Take the data below. Output it exactly from its first line through the line containing "[Hugo](https://gohugo.io) 是一个使用 [Golang](https://golang.org)".
START RECORDS FOR THIS TASK
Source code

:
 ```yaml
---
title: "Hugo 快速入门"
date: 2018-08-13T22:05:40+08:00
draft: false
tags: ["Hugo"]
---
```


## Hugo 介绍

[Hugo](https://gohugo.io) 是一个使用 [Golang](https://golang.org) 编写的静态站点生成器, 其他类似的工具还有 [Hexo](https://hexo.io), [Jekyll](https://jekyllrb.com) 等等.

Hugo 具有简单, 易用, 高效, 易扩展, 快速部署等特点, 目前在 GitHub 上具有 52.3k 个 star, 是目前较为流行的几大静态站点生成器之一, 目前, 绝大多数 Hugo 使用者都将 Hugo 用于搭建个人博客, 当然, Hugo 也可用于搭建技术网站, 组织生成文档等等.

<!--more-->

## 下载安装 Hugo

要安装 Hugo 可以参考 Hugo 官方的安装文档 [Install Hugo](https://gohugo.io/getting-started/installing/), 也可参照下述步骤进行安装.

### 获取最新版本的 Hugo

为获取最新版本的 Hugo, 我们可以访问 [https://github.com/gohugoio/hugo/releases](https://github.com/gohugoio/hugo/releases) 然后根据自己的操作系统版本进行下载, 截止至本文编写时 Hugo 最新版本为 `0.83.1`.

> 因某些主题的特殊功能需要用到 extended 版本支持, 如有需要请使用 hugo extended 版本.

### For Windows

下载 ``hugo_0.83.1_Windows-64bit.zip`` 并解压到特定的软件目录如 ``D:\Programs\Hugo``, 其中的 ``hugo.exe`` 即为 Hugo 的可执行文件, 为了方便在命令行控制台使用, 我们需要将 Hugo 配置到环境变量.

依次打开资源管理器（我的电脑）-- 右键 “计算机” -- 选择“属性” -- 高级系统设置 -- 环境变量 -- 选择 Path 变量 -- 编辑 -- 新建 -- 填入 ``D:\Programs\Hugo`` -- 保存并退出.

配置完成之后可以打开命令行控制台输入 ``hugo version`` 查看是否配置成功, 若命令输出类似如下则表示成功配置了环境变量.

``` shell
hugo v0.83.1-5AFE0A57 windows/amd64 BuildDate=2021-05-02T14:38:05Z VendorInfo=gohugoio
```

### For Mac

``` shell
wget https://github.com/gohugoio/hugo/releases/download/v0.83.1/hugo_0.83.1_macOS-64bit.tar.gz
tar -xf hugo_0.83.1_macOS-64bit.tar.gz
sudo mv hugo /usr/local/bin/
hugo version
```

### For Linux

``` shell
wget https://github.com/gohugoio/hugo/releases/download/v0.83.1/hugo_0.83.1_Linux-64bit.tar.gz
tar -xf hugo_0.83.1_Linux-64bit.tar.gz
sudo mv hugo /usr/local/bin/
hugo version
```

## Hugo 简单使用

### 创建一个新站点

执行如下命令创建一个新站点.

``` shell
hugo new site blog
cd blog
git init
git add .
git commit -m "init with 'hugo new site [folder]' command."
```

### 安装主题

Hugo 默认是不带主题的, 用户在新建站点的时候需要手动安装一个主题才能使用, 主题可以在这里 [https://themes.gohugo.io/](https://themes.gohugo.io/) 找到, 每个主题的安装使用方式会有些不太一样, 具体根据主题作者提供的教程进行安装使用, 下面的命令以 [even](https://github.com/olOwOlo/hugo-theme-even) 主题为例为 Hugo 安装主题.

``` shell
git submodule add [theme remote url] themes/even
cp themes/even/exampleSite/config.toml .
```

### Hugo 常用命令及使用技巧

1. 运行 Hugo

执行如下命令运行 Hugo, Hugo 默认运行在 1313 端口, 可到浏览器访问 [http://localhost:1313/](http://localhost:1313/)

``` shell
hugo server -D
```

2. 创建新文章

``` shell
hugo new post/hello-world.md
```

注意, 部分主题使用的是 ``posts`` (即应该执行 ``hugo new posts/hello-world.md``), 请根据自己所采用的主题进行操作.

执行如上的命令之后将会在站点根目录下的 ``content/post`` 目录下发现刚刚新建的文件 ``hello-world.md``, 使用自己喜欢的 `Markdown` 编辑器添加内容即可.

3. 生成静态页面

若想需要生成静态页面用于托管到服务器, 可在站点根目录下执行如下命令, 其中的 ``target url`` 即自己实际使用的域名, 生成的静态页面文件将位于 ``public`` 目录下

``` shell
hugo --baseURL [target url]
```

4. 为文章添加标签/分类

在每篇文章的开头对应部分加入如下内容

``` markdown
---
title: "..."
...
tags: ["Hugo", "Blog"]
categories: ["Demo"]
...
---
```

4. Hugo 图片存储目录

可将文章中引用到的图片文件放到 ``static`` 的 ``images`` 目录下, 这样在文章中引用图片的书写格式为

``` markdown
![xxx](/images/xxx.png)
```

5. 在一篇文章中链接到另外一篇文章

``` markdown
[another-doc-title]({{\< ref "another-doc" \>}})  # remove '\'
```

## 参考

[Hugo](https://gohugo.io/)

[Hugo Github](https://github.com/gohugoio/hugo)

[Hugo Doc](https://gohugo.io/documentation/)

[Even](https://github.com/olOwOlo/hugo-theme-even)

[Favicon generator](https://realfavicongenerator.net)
END RECORDS FOR THIS TASK
WRITTEN REPLY —
Source code

:
 ```yaml
---
title: "Hugo 快速入门"
date: 2018-08-13T22:05:40+08:00
draft: false
tags: ["Hugo"]
---
```


## Hugo 介绍

[Hugo](https://gohugo.io) 是一个使用 [Golang](https://golang.org) 编写的静态站点生成器, 其他类似的工具还有 [Hexo](https://hexo.io), [Jekyll](https://jekyllrb.com) 等等.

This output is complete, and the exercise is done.